A Deeper Dive into North Korea's Cattle Policy
The Enforcement of the Ban
North Korean authorities are known to actively enforce the ban on cow slaughtering. The Oxcart establishment office in each city and county manages and supervises all oxcarts and the animals pulling them, preventing private sale or disposal. This institutional control underscores that the prohibition is not merely a custom but a formal, government-enforced policy. Security teams and procurement managers monitor the movement and use of these state resources, though corruption and embezzlement remain common.
Historical Precedents
Even in pre-modern Korea, cattle were primarily used for labor. The Goryeo dynasty, influenced by Buddhism, even forbade beef consumption. While the Mongol invasion temporarily boosted beef production, and it became somewhat more common in the Joseon period, it never became the staple food it is in many Western cultures. North Korea's policies, therefore, resonate with a long-standing cultural appreciation for the cow as a beast of burden, but they intensify this historical context with political and economic scarcity.

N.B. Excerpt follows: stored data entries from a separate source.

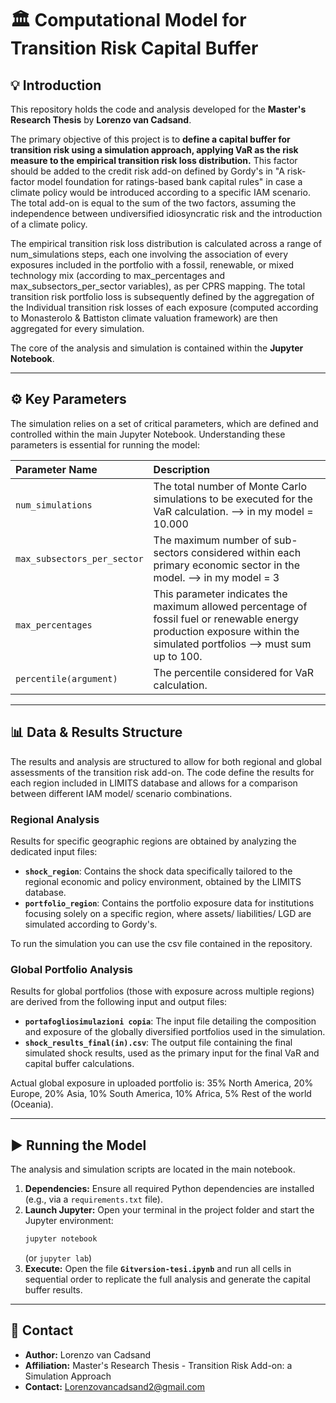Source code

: # 🏛️ Computational Model for Transition Risk Capital Buffer

## 💡 Introduction

This repository holds the code and analysis developed for the **Master's Research Thesis** by **Lorenzo van Cadsand**.

The primary objective of this project is to **define a capital buffer for transition risk using a simulation approach, applying VaR as the risk measure to the empirical transition risk loss distribution.** This factor should be added to the credit risk add-on defined by Gordy's in "A risk-factor model foundation for ratings-based bank capital rules" in case a climate policy would be introduced according to a specific IAM scenario. 
The total add-on is equal to the sum of the two factors, assuming the independence between undiversified idiosyncratic risk and the introduction of a climate policy. 

The empirical transition risk loss distribution is calculated across a range of num_simulations steps, each one involving the association of every exposures included in the portfolio with a fossil, renewable, or mixed technology mix (according to max_percentages and max_subsectors_per_sector variables), as per CPRS mapping. 
The total transition risk portfolio loss is subsequently defined by the aggregation of the Individual transition risk losses of each exposure (computed according to Monasterolo & Battiston climate valuation framework) are then aggregated for every simulation.

The core of the analysis and simulation is contained within the **Jupyter Notebook**.

---

## ⚙️ Key Parameters

The simulation relies on a set of critical parameters, which are defined and controlled within the main Jupyter Notebook. Understanding these parameters is essential for running the model:

| Parameter Name | Description |
| :--- | :--- |
| `num_simulations` | The total number of Monte Carlo simulations to be executed for the VaR calculation. --> in my model = 10.000|
| `max_subsectors_per_sector` | The maximum number of sub-sectors considered within each primary economic sector in the model. --> in my model = 3|
| `max_percentages` | This parameter indicates the maximum allowed percentage of fossil fuel or renewable energy production exposure within the simulated portfolios --> must sum up to 100.|
| `percentile(argument)` | The percentile considered for VaR calculation.|

---

## 📊 Data & Results Structure

The results and analysis are structured to allow for both regional and global assessments of the transition risk add-on. 
The code define the results for each region included in LIMITS database and allows for a comparison between different IAM model/ scenario combinations. 

### Regional Analysis

Results for specific geographic regions are obtained by analyzing the dedicated input files:

* **`shock_region`**: Contains the shock data specifically tailored to the regional economic and policy environment, obtained by the LIMITS database. 
* **`portfolio_region`**: Contains the portfolio exposure data for institutions focusing solely on a specific region, where assets/ liabilities/ LGD are simulated according to Gordy's.

To run the simulation you can use the csv file contained in the repository. 

### Global Portfolio Analysis

Results for global portfolios (those with exposure across multiple regions) are derived from the following input and output files:

* **`portafogliosimulazioni copia`**: The input file detailing the composition and exposure of the globally diversified portfolios used in the simulation.
* **`shock_results_final(in).csv`**: The output file containing the final simulated shock results, used as the primary input for the final VaR and capital buffer calculations.

Actual global exposure in uploaded portfolio is: 35% North America, 20% Europe, 20% Asia, 10% South America, 10% Africa, 5% Rest of the world (Oceania).

---

## ▶️ Running the Model

The analysis and simulation scripts are located in the main notebook.

1.  **Dependencies:** Ensure all required Python dependencies are installed (e.g., via a `requirements.txt` file).
2.  **Launch Jupyter:** Open your terminal in the project folder and start the Jupyter environment:
    ```bash
    jupyter notebook
    ```
    (or `jupyter lab`)
3.  **Execute:** Open the file **`Gitversion-tesi.ipynb`** and run all cells in sequential order to replicate the full analysis and generate the capital buffer results.

---

## 📧 Contact

* **Author:** Lorenzo van Cadsand
* **Affiliation:** Master's Research Thesis - Transition Risk Add-on: a Simulation Approach
* **Contact:** Lorenzovancadsand2@gmail.com
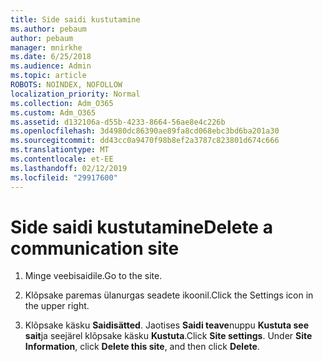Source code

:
 ```yaml
---
title: Side saidi kustutamine
ms.author: pebaum
author: pebaum
manager: mnirkhe
ms.date: 6/25/2018
ms.audience: Admin
ms.topic: article
ROBOTS: NOINDEX, NOFOLLOW
localization_priority: Normal
ms.collection: Adm_O365
ms.custom: Adm_O365
ms.assetid: d132106a-d55b-4233-8664-56ae8e4c226b
ms.openlocfilehash: 3d4980dc86390ae89fa8cd068ebc3bd6ba201a30
ms.sourcegitcommit: dd43cc0a9470f98b8ef2a3787c823801d674c666
ms.translationtype: MT
ms.contentlocale: et-EE
ms.lasthandoff: 02/12/2019
ms.locfileid: "29917600"
---
```

# <a name="delete-a-communication-site"></a><span data-ttu-id="c6442-102">Side saidi kustutamine</span><span class="sxs-lookup"><span data-stu-id="c6442-102">Delete a communication site</span></span>

1. <span data-ttu-id="c6442-103">Minge veebisaidile.</span><span class="sxs-lookup"><span data-stu-id="c6442-103">Go to the site.</span></span>
    
2. <span data-ttu-id="c6442-104">Klõpsake paremas ülanurgas seadete ikoonil.</span><span class="sxs-lookup"><span data-stu-id="c6442-104">Click the Settings icon in the upper right.</span></span>
    
3. <span data-ttu-id="c6442-p101">Klõpsake käsku **Saidisätted**. Jaotises **Saidi teave**nuppu **Kustuta see sait**ja seejärel klõpsake käsku **Kustuta**.</span><span class="sxs-lookup"><span data-stu-id="c6442-p101">Click **Site settings**. Under **Site Information**, click **Delete this site**, and then click **Delete**.</span></span>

The Consequences of Infraction
For an ordinary North Korean, illegally killing a cow is not just a crime against property; it is an act of treason. This is because it represents a direct challenge to the state's resource management and its authority. The punishment serves as a stark deterrent, a public example of the severe consequences of defying state control. The system ensures that the populace internalizes the cow's status as a tool for collective farming, not as a food source, thereby reinforcing the state's power and economic priorities.